• _What to do_: Filter the lines below, copying only those with the string "issues".

□ □ □ □ □ □ □

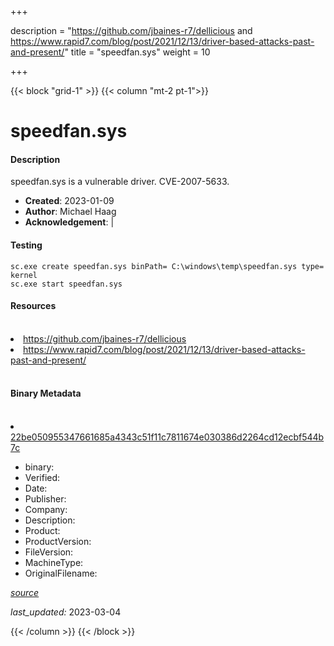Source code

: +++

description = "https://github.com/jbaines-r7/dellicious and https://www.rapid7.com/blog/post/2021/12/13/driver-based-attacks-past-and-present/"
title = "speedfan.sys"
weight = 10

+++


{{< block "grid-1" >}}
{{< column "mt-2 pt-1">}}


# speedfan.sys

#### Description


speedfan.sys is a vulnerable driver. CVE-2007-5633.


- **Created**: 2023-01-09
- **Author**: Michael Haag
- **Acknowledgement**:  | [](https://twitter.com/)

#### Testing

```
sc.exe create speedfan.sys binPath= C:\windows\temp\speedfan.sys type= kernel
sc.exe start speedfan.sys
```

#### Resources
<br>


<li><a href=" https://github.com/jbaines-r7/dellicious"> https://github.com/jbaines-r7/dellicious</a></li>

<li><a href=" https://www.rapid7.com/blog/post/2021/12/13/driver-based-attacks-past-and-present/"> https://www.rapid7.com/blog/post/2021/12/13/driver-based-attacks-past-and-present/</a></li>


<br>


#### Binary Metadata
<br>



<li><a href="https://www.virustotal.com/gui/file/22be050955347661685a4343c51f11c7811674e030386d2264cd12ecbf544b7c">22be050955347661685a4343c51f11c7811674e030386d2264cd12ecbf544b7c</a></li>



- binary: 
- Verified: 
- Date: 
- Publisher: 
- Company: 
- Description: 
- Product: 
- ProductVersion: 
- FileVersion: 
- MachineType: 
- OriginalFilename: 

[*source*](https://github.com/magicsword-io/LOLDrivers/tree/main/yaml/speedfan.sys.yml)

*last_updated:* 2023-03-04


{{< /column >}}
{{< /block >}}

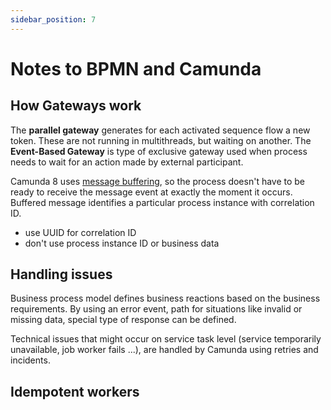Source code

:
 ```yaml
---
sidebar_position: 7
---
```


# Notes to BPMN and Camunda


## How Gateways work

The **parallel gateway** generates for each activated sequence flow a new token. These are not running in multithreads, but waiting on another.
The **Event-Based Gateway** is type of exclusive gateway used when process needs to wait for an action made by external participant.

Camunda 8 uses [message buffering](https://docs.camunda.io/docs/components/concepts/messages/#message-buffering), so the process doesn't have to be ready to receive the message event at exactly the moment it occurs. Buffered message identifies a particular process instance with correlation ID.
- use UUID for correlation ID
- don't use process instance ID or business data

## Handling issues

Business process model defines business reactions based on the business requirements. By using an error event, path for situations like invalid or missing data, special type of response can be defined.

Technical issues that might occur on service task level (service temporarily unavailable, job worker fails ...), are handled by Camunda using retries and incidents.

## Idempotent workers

□ □ □ □ □ □ □

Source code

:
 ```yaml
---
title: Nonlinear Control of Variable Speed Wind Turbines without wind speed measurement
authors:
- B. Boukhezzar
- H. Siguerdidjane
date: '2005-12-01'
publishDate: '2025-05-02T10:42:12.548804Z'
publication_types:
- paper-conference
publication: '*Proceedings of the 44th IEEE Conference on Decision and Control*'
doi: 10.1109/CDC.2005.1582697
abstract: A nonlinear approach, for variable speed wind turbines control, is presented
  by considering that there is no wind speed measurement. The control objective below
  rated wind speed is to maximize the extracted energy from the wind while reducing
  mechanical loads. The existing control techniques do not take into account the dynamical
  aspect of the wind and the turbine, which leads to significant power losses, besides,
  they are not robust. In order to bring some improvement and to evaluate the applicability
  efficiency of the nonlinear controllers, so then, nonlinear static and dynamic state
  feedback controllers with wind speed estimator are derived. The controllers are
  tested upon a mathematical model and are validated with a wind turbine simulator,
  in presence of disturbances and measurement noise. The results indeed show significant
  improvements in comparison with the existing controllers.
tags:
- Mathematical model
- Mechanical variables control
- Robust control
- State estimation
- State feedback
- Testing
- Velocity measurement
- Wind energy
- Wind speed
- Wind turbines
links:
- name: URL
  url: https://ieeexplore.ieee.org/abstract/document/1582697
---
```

□ □ □ □ □ □ □

• _Response to the task_:
## Handling issues
Technical issues that might occur on service task level (service temporarily unavailable, job worker fails ...), are handled by Camunda using retries and incidents.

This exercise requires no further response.